The north-south segment of the proposed streetcar, the project city officials have pushed forward as their top priority, is the most problematic, because it duplicates existing service on MARTA’s main north-south line between Five Points and Arts Center. Its three miles of stops would be just two blocks away from MARTA’s closely spaced stations, which are only about half a mile apart in this part of the city. While the streetcar would encourage growth on the already dense Peachtree Street corridor, it should not be the first new transit line for Atlanta.
Indeed, a streetcar line running north from Arts Center station to Brookhaven-Oglethorpe station along Peachtree Street and Road would have the advantage of providing public transportation to currently under-served neighborhoods and increasing connectivity along MARTA’s existing routes. This has been mentioned as a second phase of the first streetcar line. Such a line would run through the heart of rapidly expanding Buckhead, both north and south of the existing MARTA station, and reinforce plans to remake the neighborhood into a walkable place. It would connect to Piedmont Hospital where it could link with future Beltline service, and it would provide direct service to the Amtrak station north of Arts Center. This seven-mile line could extend Buckhead’s growth south and east and push Midtown to the north, allowing for the replacement of several downtrodden strip centers along the street.
Although the east-west streetcar line proposed by city officials would improve connectivity among Atlanta’s top tourist areas, its 1.5-mile length makes it too short to be of much use. Indeed, what if it were extended north to serve the intown communities west of the Downtown Connector highway? A four-mile extension would bring the streetcar north on Luckie Street past Coca-Cola headquarters, along Tech Parkway through the center of Georgia Tech, and north on Northside Drive, where there a number vacant properties waiting for new use. Most importantly, though, this line would return east on 16th or 17th Streets to Arts Center, passing through Atlantic Station, one of the country’s largest urban development projects.

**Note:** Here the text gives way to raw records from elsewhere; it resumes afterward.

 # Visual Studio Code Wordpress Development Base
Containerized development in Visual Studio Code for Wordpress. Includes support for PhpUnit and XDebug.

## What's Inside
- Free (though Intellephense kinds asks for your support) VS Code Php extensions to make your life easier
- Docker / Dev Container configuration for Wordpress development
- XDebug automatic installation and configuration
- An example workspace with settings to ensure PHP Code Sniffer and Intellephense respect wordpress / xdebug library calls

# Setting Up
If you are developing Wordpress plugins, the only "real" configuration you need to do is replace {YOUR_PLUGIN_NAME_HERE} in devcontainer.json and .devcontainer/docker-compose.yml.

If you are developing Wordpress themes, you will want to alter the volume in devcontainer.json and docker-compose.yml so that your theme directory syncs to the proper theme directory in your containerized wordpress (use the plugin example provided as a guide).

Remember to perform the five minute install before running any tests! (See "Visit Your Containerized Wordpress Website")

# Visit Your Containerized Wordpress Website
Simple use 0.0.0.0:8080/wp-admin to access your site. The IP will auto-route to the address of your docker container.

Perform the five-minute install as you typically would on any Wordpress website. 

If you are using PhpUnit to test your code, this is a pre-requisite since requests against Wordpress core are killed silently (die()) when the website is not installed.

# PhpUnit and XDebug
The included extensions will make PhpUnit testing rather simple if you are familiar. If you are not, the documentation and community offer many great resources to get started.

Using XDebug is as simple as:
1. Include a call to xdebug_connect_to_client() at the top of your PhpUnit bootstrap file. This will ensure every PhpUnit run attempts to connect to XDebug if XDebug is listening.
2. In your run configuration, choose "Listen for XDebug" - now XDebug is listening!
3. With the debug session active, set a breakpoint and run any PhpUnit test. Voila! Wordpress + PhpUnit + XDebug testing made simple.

Connected, these proposals would create a 12.5-mile streetcar that would provide a valuable transit expansion in the inner city, acting as a counterpart to both the Beltline and existing MARTA lines. A Peachtree line between midtown and downtown could come later.

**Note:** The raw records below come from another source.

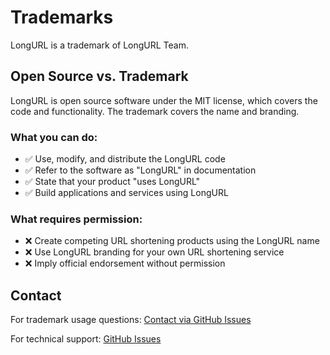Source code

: # Trademarks

LongURL is a trademark of LongURL Team.

## Open Source vs. Trademark

LongURL is open source software under the MIT license, which covers the code and functionality. The trademark covers the name and branding.

### What you can do:
- ✅ Use, modify, and distribute the LongURL code
- ✅ Refer to the software as "LongURL" in documentation
- ✅ State that your product "uses LongURL"
- ✅ Build applications and services using LongURL

### What requires permission:
- ❌ Create competing URL shortening products using the LongURL name
- ❌ Use LongURL branding for your own URL shortening service
- ❌ Imply official endorsement without permission

## Contact

For trademark usage questions: [Contact via GitHub Issues](https://github.com/longurl/longurl/issues)

For technical support: [GitHub Issues](https://github.com/longurl/longurl/issues)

But these plans will need adequate funding. As Secretary of Transportation Ray LaHood put it last week during a visit to Atlanta, “There has to be a commitment by state government that transit is important.” When Georgia decides to bring mass transit to the front burner, and when the city finds itself willing to devote more tax funds to transportation improvements, the city’s potential as a modern, livable city will be reached once again.